1) Yes, you generally have it correct. I would make note of what aspects of unit economics are fixed vs. variable, and also note any meaningful cash flow variance when considering corporate G&A. If you encounter a business you've never had experience with, I would just try thinking through things logically to the extent you can. You should still be able to identify high level characteristics such as if the Company is in the widget making business, subscriber business, etc., and once you understand the particular business model you should be able to back in to rough unit economics / margin characteristics. I think this sort of thing is more about thought process for an interviewer. 
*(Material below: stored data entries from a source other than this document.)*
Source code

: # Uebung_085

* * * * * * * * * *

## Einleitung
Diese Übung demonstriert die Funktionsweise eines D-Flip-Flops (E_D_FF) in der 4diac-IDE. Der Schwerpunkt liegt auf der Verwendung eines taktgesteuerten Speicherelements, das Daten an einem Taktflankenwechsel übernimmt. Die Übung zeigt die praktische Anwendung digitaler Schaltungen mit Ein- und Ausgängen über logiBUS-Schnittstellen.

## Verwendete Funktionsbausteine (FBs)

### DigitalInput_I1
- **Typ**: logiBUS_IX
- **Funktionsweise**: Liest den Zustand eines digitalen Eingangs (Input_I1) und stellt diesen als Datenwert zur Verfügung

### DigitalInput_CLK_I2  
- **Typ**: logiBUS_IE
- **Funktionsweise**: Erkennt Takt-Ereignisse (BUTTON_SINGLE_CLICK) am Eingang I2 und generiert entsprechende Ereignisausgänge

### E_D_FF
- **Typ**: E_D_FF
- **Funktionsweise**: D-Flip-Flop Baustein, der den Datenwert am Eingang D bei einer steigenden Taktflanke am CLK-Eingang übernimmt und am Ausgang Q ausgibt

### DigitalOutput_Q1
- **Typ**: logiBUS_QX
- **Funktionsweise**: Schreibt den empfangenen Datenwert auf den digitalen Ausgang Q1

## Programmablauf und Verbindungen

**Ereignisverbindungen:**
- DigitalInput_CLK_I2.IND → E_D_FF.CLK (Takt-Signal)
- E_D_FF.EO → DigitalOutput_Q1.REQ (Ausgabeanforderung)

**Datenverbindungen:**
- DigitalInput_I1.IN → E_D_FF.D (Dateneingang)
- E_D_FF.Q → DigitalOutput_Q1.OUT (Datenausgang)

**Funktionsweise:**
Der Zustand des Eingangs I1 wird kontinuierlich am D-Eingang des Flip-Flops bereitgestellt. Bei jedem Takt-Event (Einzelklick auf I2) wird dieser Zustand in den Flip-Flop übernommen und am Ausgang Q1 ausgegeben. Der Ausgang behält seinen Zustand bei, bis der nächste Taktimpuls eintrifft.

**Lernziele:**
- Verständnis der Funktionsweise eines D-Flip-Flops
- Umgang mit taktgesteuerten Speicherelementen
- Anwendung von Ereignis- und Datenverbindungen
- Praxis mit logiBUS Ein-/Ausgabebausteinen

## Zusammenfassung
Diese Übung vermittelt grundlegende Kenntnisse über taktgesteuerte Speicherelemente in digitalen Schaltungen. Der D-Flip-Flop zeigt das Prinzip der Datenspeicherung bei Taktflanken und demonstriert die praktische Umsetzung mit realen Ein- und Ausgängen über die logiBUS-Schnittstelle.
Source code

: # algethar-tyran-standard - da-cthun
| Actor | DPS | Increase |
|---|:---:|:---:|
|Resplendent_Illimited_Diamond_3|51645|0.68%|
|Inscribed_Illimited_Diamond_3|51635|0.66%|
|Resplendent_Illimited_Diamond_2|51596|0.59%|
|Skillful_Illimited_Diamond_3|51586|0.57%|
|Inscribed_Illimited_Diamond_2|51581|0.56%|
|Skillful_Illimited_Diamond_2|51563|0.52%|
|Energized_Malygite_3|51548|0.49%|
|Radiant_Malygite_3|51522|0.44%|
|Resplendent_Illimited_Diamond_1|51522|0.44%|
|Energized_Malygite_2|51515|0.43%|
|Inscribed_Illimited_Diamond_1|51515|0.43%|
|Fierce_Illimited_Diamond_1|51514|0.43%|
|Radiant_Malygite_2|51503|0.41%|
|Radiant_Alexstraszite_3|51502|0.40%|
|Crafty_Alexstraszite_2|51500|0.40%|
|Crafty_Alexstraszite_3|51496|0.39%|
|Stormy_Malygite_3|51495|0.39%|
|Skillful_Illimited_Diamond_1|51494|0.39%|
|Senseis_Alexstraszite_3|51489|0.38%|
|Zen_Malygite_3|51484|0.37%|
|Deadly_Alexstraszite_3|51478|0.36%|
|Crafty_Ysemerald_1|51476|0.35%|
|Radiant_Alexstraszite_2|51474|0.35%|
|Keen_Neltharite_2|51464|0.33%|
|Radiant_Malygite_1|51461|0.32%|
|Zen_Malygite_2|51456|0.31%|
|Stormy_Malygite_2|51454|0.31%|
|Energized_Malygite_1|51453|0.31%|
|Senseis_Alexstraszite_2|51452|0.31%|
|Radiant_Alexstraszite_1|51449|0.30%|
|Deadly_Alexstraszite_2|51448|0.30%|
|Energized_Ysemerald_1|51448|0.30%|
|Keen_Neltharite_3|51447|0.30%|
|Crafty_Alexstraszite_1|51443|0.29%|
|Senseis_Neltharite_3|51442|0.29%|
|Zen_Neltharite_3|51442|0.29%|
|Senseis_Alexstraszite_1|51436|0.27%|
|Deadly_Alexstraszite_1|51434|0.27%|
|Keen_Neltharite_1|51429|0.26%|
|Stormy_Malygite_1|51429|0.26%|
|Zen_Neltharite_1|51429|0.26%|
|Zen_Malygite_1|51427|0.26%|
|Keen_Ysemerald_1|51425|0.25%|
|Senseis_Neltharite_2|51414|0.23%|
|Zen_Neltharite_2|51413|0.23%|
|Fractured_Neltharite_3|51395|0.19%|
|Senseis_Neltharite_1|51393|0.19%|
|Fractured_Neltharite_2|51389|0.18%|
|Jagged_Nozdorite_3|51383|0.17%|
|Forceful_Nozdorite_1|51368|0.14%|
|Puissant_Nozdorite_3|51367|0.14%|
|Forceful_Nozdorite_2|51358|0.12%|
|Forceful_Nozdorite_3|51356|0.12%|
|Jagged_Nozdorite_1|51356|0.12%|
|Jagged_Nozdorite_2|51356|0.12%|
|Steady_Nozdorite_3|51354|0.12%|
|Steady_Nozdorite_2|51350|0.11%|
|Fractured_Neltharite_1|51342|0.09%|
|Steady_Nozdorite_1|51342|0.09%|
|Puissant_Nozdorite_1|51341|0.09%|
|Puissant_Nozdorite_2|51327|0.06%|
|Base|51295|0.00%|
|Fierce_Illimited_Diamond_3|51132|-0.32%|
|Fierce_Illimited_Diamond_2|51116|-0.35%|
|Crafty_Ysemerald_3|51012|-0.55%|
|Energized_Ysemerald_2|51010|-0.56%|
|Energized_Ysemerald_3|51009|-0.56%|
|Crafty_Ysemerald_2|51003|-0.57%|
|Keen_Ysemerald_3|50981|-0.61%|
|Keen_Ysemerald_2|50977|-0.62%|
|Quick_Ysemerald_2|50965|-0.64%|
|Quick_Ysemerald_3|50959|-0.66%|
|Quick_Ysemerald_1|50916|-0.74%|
2) I'd focus on general credit metrics such as leverage through tranches based on EBITDA and EBITDA - Capex, asset coverage, obvious catalysts such as maturity dates, coupon dates for low liquidity companies, covenant step downs, asset sales, etc., and also focus on free cash flow...in particular, how does a company finance itself? Can it sustain itself from operations without any benefit from asset sales or taping capital markets? A serial equity / debt issuer that lacks meaningful cash flow can quickly become in trouble once the market closes, its like musical chairs. How much liquidity run way does a company have? Running out of cash in the next couple quarters is certainly a catalyst. For a 3-4 hour case study, I would look to understand high level covenants such as any quarterly / annual financial covenant tests, debt incurrence capacity, maybe any nuance between parent / downstream guarantees for a complicated capital structure. However, for the debt docs its best to keep a running list of future items you'd like to diligence because its very easy to fuck yourself up by trying to turn an in office case study into a complicated covenant trade idea that is most likely wrong, just given the time constraints. Definitely construct an asset coverage and associated waterfall model. Depending on the amount of time you have and knowledge of a firms strategy, you may be able to take it a step further and make some exit capital structure assumptions and figure which creditors get cash/debt or equity recoveries...some firms don't like to play the fulcrum angle, or it could be a situation where it is just a bad business and you can say you'd pass even with solid asset coverage because you wouldn't want to be the new equity owner of a bad business or something like that. 

3) You can do relative value things such as consider yield per turn of leverage, or compare yields to whatever your favorite HY index if you'd like. I have probability weighted scenarios in a case study before to arrive at a "probability weighted" IRR or frame the trade as something like 3pts of ups for every 1 down. Something like that is fine. 

I think above all for interviewing purposes don't try to reinvent the wheel or try to shoot the lights out with super out of the box thinking. Especially if you're looking at a junior sort of role most people just want to make sure you know how to look at a business through a credit / distressed lens and be able to find a trade within a given structure. My worst case studies were the ones where I tried to be covenant analysis hero when the "right" answer the interviewer was looking for was the very first thing that came to my mind when looking at the structure.